Do you ever have those moments where you can see yourself with perfect clarity?
Today was one of those days. It was truly the most horrid day I've had in quite some time, but strangely, nothing significant happened. It was just another day where I rolled out of bed (late, as usual) went to work (late, as usual) and did next to nothing all day (as usual), and came home and did my normal random things.
On the other hand, something amazingly significant happened today. I was granted the ability to see all my flaws with perfect vision.

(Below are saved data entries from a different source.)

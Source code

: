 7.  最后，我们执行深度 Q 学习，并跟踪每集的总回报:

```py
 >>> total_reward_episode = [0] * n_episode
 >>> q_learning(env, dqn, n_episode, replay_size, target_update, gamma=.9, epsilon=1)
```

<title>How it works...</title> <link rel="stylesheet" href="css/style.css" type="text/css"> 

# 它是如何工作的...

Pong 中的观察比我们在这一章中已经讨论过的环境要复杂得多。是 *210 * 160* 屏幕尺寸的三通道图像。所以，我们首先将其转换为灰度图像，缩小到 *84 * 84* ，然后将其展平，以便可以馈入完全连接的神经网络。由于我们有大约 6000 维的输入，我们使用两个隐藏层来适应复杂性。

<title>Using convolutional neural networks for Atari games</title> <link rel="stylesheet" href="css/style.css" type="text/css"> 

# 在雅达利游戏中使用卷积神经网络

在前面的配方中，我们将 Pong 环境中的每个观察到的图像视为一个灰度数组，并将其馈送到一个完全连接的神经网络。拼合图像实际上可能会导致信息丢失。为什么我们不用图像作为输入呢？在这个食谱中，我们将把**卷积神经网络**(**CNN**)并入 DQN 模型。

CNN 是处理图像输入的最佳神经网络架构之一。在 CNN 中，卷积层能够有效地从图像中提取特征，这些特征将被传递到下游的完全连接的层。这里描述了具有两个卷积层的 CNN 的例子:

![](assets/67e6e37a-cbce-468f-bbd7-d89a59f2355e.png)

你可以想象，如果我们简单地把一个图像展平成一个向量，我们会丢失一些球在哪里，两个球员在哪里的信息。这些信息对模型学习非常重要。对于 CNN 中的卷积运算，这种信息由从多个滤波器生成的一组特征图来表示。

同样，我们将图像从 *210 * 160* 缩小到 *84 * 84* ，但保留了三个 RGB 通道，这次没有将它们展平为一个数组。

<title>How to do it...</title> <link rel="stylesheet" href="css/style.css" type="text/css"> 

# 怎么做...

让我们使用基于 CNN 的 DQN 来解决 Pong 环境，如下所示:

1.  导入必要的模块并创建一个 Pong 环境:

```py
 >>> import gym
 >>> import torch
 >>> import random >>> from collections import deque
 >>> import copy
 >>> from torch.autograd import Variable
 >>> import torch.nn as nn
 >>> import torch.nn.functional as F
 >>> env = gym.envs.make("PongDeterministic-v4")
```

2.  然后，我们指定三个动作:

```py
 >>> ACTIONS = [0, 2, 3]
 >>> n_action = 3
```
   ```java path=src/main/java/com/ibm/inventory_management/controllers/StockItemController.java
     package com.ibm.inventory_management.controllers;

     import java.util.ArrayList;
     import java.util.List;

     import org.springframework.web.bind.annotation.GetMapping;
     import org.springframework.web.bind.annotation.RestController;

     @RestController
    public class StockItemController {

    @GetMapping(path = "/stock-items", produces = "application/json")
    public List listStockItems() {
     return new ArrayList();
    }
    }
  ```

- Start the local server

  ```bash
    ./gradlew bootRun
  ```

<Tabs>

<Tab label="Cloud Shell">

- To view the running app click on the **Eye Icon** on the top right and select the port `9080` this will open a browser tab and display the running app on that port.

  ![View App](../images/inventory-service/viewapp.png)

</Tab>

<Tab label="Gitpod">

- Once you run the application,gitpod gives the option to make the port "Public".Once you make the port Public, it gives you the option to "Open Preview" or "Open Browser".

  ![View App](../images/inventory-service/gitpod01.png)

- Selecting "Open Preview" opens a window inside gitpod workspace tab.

I actually consider myself a very self-aware person. I am probably too self-aware. I have always known what my flaws are and am usually very good about owning up to them. My philosophy is that no one can hurt me by pointing out my weak points, because I know myself much better and can hurt myself so much more. It's a defense mechanism. And while it's admirable to have insight into one's motivations and character, it also feels like complete bullshit sometimes.
There are just some flaws that I don't want to own up to. There are some flaws that I'm truly ashamed to have. I'm afraid to admit to them because I'm truly scared that they make me a bad person. And I have never wanted to be a bad person. I've always tried to do my best and be my best.
In the distant past, I had those days where I didn't like myself at all. For the past few years, I'm not sure if I've had a single one of those days. Sure, I always have doubts about whether I could have handled something better or whatnot, but I've usually been able to like myself despite my failings.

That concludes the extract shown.